Comment Roundup II

September 16th, 2016
comments
As I wrote last time, sometimes I make comments on Facebook or elsewhere that, back when I had more time, I would have expanded into full blog posts. Since I don't seem to be getting around to that so much anymore I'm trying just collecting them here.
Responding to a blog post extending the idea of gentrification to online communities:

A major reason gentrification of neighborhoods happens is because of limitations on housing growth. With more ability to build housing you'd see less of rich people coming into poor areas and more of them building new fancy stuff in the places that are already not poor. And there's competition for limited space, with it allocated by a market that says it goes to whoever can pay the most.

What I'm confused about with online community gentrification is that there's unlimited space. If you want a crude forum where you can make gay jokes and be hostile to each other, all you need is someone who wants to run a forum like that and doesn't want to clean it up to attract more socially respectable people. Like, is anyone trying to change 4chan?

Maybe part of what's going on is social realignment. You have:

  [mainstream-people] [socially-competent-nerds abrasive-nerds]
And then the mainstream culture decides nerds are ok as long as they are good enough at interacting pleasantly, and you get:
  [mainstream-people socially-competent-nerds] [abrasive-nerds]
So it's not that the abrasive or socially incompetent nerds have nowhere to go, but that their communities are a lot less enjoyable without the socially competent nerds?

Maybe it's kind of like brain drain? Where people are unhappy when the most talented people in their community gain the option to leave because when they take it their initial community is much worse off than before?

In a discussion about a local bowling alley that's planned to be replaced by housing

That's the bowling alley we would go to as a kid, so I'm kind of sad. But I'm more sad about seeing friends have to move away because of rising rents, so I'm glad we're going to get more housing.

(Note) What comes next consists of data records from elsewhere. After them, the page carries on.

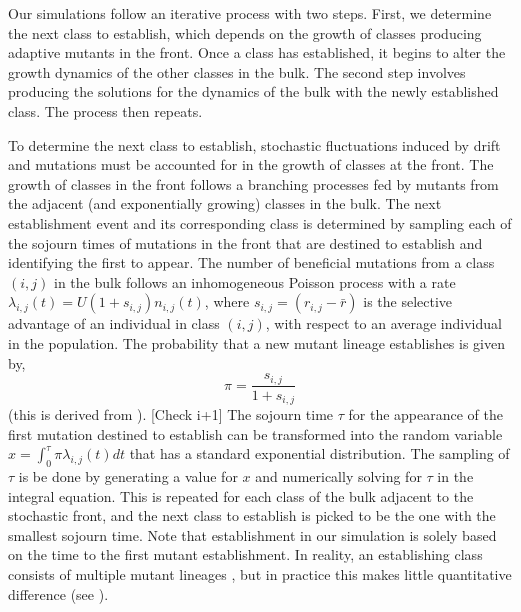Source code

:\documentclass[9pt,twocolumn,twoside]{gsajnl}
\begin{document}
Our simulations follow an iterative process with two steps. First, we determine the next class to establish, which depends on the growth of classes producing adaptive mutants in the front. Once a class has established, it begins to alter the growth dynamics of the other classes in the bulk. The second step involves producing the solutions for the dynamics of the bulk with the newly established class. The process then repeats. \par

To determine the next class to establish, stochastic fluctuations induced by drift and mutations must be accounted for in the growth of classes at the front. The growth of classes in the front follows a branching processes fed by mutants from the adjacent (and exponentially growing) classes in the bulk.  The next establishment event and its corresponding class  is determined by sampling each of the sojourn times of mutations in the front that are destined to establish and identifying the first to appear.   The number of beneficial mutations from a class $(i,j)$ in the bulk follows an inhomogeneous Poisson  process with a rate $\lambda_{i,j}(t)=U (1+s_{i,j}) n_{i,j}(t)$, where $s_{i,j}=(r_{i,j}-\bar{r})$ is the selective advantage of an individual in class $(i,j)$, with respect to an average individual in the population. The probability that a new mutant lineage establishes is given by, 
\begin{equation} \label{eq:2}
\pi = \frac{s_{i,j}}{ 1+s_{i,j}}
\end{equation}
(this is derived from \cite[Equation 16]{desai2007beneficial}). [Check i+1] The sojourn time $\tau$ for the appearance of the first mutation destined to establish can be transformed into the random variable $x=\int_0^\tau \pi \lambda_{i,j}(t) dt$ that has a standard exponential distribution. The sampling of $\tau$ is be done by generating a value for  $x$ and numerically solving for $\tau$ in the integral equation. This is repeated for each class of the bulk adjacent to the stochastic front, and the next class to establish is picked to be the one with the smallest sojourn time. Note that establishment in our simulation is solely based on the time to the first mutant establishment. In reality, an establishing class consists of multiple mutant lineages \cite{Desai2013}, but in practice this makes little quantitative difference (see \cite[p.1773]{desai2007beneficial}). \par
\end{document}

It doesn't bother me that these are going to be "luxury" units. Right now there's a ton of people renovating and condoizing formerly cheap apartments into fancy ones. Building new luxury housing makes that process less profitable, so it helps keep the reasonably priced housing we currently have from disappearing.

In general, when you build new units, people move into them from elsewhere, freeing up their previous units for others. So I'm glad when the housing stock expands, whether the new units are fancy or cheap.

(Economists call this 'filtering', and it's how we have most of our currently cheap housing. Most of our cheap housing was fancy when new, or at least fancier than it is now.)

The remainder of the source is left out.